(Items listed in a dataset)
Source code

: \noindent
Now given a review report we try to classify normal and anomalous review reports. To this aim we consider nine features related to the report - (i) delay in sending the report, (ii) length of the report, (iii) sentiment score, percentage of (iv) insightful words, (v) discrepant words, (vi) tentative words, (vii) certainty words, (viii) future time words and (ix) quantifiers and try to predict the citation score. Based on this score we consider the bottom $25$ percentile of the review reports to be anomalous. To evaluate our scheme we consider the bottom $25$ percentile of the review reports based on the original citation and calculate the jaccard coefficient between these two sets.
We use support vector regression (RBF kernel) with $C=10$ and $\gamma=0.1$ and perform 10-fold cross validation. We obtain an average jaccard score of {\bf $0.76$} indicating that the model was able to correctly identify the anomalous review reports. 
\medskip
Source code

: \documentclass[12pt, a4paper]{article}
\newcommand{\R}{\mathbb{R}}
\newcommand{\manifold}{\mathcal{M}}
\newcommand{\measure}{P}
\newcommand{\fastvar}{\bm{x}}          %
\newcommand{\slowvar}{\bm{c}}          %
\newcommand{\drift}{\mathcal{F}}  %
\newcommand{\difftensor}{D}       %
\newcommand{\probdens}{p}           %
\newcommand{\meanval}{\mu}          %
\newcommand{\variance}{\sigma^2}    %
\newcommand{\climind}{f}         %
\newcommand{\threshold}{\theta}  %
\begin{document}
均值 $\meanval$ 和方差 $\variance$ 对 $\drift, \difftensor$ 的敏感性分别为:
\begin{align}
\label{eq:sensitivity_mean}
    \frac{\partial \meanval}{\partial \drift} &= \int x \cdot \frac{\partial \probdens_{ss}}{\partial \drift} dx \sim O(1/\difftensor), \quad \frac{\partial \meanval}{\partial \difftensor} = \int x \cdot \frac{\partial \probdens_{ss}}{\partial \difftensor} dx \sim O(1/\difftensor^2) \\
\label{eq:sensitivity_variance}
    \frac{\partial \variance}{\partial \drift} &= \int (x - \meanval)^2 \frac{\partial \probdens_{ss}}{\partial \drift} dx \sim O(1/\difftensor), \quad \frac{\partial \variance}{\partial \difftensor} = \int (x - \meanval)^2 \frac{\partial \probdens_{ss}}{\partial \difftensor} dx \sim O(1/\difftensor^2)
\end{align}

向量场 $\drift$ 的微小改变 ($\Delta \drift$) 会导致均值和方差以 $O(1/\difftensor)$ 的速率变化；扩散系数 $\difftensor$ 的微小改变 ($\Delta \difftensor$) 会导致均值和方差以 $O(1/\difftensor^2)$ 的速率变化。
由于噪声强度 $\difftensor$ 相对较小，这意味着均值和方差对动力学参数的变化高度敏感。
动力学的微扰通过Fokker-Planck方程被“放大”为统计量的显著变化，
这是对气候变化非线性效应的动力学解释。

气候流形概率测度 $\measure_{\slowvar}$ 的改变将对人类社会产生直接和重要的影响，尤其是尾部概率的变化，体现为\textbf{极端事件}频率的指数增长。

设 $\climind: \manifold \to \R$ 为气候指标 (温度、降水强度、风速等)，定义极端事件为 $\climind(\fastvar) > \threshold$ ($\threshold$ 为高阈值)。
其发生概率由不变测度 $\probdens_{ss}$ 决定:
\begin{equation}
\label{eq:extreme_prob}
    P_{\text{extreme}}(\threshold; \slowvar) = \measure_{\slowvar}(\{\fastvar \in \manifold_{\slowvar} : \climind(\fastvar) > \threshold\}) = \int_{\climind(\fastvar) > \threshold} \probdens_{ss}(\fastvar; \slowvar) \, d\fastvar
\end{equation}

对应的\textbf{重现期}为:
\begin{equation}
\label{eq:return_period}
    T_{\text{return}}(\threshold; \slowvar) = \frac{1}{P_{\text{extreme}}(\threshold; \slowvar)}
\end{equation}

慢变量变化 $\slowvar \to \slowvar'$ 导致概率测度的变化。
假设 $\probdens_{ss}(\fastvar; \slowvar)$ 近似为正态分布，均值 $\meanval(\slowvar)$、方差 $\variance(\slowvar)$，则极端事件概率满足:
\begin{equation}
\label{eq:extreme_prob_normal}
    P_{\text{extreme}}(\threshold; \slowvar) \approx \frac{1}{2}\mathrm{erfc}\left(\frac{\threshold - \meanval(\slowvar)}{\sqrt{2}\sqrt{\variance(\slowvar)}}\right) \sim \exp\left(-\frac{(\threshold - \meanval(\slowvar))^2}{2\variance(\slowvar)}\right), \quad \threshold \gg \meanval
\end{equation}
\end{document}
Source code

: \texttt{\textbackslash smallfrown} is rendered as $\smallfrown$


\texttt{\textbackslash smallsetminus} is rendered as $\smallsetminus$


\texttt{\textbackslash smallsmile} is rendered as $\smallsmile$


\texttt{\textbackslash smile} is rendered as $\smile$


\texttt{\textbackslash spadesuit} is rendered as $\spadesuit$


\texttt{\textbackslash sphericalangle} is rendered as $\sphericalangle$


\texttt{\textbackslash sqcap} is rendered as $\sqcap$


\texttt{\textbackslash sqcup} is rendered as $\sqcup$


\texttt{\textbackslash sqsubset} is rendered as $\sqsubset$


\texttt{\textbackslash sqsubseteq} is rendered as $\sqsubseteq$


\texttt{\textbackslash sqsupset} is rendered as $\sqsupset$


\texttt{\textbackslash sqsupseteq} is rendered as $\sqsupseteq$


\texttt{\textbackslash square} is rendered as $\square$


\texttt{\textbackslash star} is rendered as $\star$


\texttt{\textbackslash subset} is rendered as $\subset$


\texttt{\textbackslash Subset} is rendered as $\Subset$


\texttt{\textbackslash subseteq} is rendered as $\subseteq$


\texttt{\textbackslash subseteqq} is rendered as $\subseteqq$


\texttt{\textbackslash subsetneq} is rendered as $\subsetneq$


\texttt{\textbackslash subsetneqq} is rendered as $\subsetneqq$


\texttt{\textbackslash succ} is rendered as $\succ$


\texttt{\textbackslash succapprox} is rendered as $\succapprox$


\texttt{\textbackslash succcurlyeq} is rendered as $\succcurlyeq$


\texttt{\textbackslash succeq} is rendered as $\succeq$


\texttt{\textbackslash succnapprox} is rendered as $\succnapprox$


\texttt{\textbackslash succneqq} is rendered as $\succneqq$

ACTIVITY >>
The lines to return are those in the entries above that hold "fastvar".

RESPONSE TO THE EXERCISE >>
\newcommand{\fastvar}{\bm{x}}          %
设 $\climind: \manifold \to \R$ 为气候指标 (温度、降水强度、风速等)，定义极端事件为 $\climind(\fastvar) > \threshold$ ($\threshold$ 为高阈值)。
    P_{\text{extreme}}(\threshold; \slowvar) = \measure_{\slowvar}(\{\fastvar \in \manifold_{\slowvar} : \climind(\fastvar) > \threshold\}) = \int_{\climind(\fastvar) > \threshold} \probdens_{ss}(\fastvar; \slowvar) \, d\fastvar
假设 $\probdens_{ss}(\fastvar; \slowvar)$ 近似为正态分布，均值 $\meanval(\slowvar)$、方差 $\variance(\slowvar)$，则极端事件概率满足:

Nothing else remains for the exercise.